Engana-te. Eu tudo ouvia. Cada palavra tua eu bebia.
Naquele tempo parece que tinhas tempo. Me dedicavas teu tempo.
Mas tudo muda. A vida não é imutável.
Fazemos parte de uma grande viagem.
Muito grande mesmo. Viajamos pelo infinito de mãos dadas, já nos perdemos, nos reencontramos. Novamente nos perdemos, encontramos de novo... e acho que nos perdemos.
É deste jeito que a vida age com quem muito se ama? E nos amamos (será que só eu sei disso? – acho que sim)
Certa vez me disseste algo que me marcou a alma. Foi dito num conto. Dizias que era fantasia, mas é para mim um contraposto.
Tem horas que recordo certas coisas e sinto um desgosto.
A vida age a seu gosto.
Dizias assim: que os dois amantes sempre estariam dependurados entre o real e o sonho.

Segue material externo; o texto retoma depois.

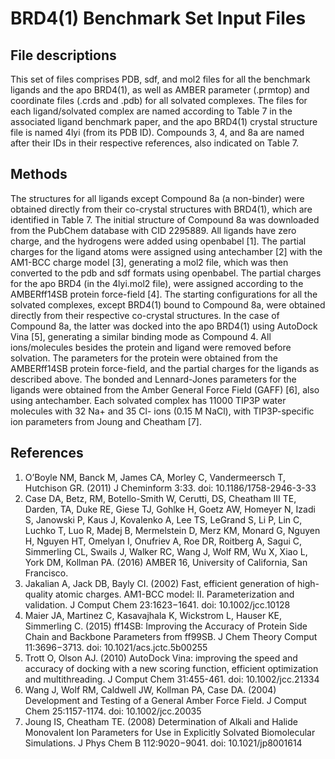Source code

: # BRD4(1) Benchmark Set Input Files

## File descriptions

This set of files comprises PDB, sdf, and mol2 files for all the benchmark ligands and the apo BRD4(1), as well as AMBER parameter (.prmtop) and coordinate files (.crds and .pdb) for all solvated complexes. The files for each ligand/solvated complex are named according to Table 7 in the associated ligand benchmark paper, and the apo BRD4(1) crystal structure file is named 4lyi (from its PDB ID). Compounds 3, 4, and 8a are named after their IDs in their respective references, also indicated on Table 7.

## Methods

The structures for all ligands except Compound 8a (a non-binder) were obtained directly from their co-crystal structures with BRD4(1), which are identified in Table 7. The initial structure of Compound 8a was downloaded from the PubChem database with CID 2295889. All ligands have zero charge, and the hydrogens were added using openbabel [1]. The partial charges for the ligand atoms were assigned using antechamber [2] with the AM1-BCC charge model [3], generating a mol2 file, which was then converted to the pdb and sdf formats using openbabel. The partial charges for the apo BRD4 (in the 4lyi.mol2 file), were assigned according to the AMBERff14SB protein force-field [4]. The starting configurations for all the solvated complexes, except BRD4(1) bound to Compound 8a, were obtained directly from their respective co-crystal structures. In the case of Compound 8a, the latter was docked into the apo BRD4(1) using AutoDock Vina [5], generating a similar binding mode as Compound 4. All ions/molecules besides the protein and ligand were removed before solvation. The parameters for the protein were obtained from the AMBERff14SB protein force-field, and the partial charges for the ligands as described above. The bonded and Lennard-Jones parameters for the ligands were obtained from the Amber General Force Field (GAFF) [6], also using antechamber. Each solvated complex has 11000 TIP3P water molecules with 32 Na+ and 35 Cl- ions (0.15 M NaCl), with TIP3P-specific ion parameters from Joung and Cheatham [7].

## References

1. O’Boyle NM, Banck M, James CA, Morley C, Vandermeersch T, Hutchison GR. (2011) J Cheminform 3:33. doi: 10.1186/1758-2946-3-33
2. Case DA, Betz, RM, Botello-Smith W, Cerutti, DS, Cheatham III TE, Darden, TA, Duke RE, Giese TJ, Gohlke H, Goetz AW, Homeyer N, Izadi S, Janowski P, Kaus J, Kovalenko A, Lee TS, LeGrand S, Li P, Lin C, Luchko T, Luo R, Madej B, Mermelstein D, Merz KM, Monard G, Nguyen H, Nguyen HT, Omelyan I, Onufriev A, Roe DR, Roitberg A, Sagui C, Simmerling CL, Swails J, Walker RC, Wang J, Wolf RM, Wu X, Xiao L, York DM, Kollman PA. (2016) AMBER 16, University of California, San Francisco.
3. Jakalian A, Jack DB, Bayly CI. (2002) Fast, efficient generation of high-quality atomic charges. AM1-BCC model: II. Parameterization and validation. J Comput Chem 23:1623−1641. doi: 10.1002/jcc.10128
4. Maier JA, Martinez C, Kasavajhala K, Wickstrom L, Hauser KE, Simmerling C. (2015) ff14SB: Improving the Accuracy of Protein Side Chain and Backbone Parameters from ff99SB. J Chem Theory Comput 11:3696−3713. doi: 10.1021/acs.jctc.5b00255
5. Trott O, Olson AJ. (2010) AutoDock Vina: improving the speed and accuracy of docking with a new scoring function, efficient optimization and multithreading. J Comput Chem 31:455-461. doi: 10.1002/jcc.21334
6. Wang J, Wolf RM, Caldwell JW, Kollman PA, Case DA. (2004) Development and Testing of a General Amber Force Field. J Comput Chem 25:1157-1174. doi: 10.1002/jcc.20035
7. Joung IS, Cheatham TE. (2008) Determination of Alkali and Halide Monovalent Ion Parameters for Use in Explicitly Solvated Biomolecular Simulations. J Phys Chem B 112:9020−9041. doi: 10.1021/jp8001614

Falavas que era a sina dos personagens e me incorporei na mulher da história. E tu eras o homem.
Tu, meu amado, que te esquivas sempre.
Escorregaste quando eu te apontei uma montanha. Uma casa... um pinheiro.
Lembro de tanta coisa.
Tudo fantasia? Minha? Tua?
Outro tempo...
Diriam que enlouqueci de amor naquele tempo.
Não sei se foi de amor, ou foi a lembrança de tanto amor.
Mas, aqui estou. Enquanto silencias, sou só eu a falar, a falar, a falar...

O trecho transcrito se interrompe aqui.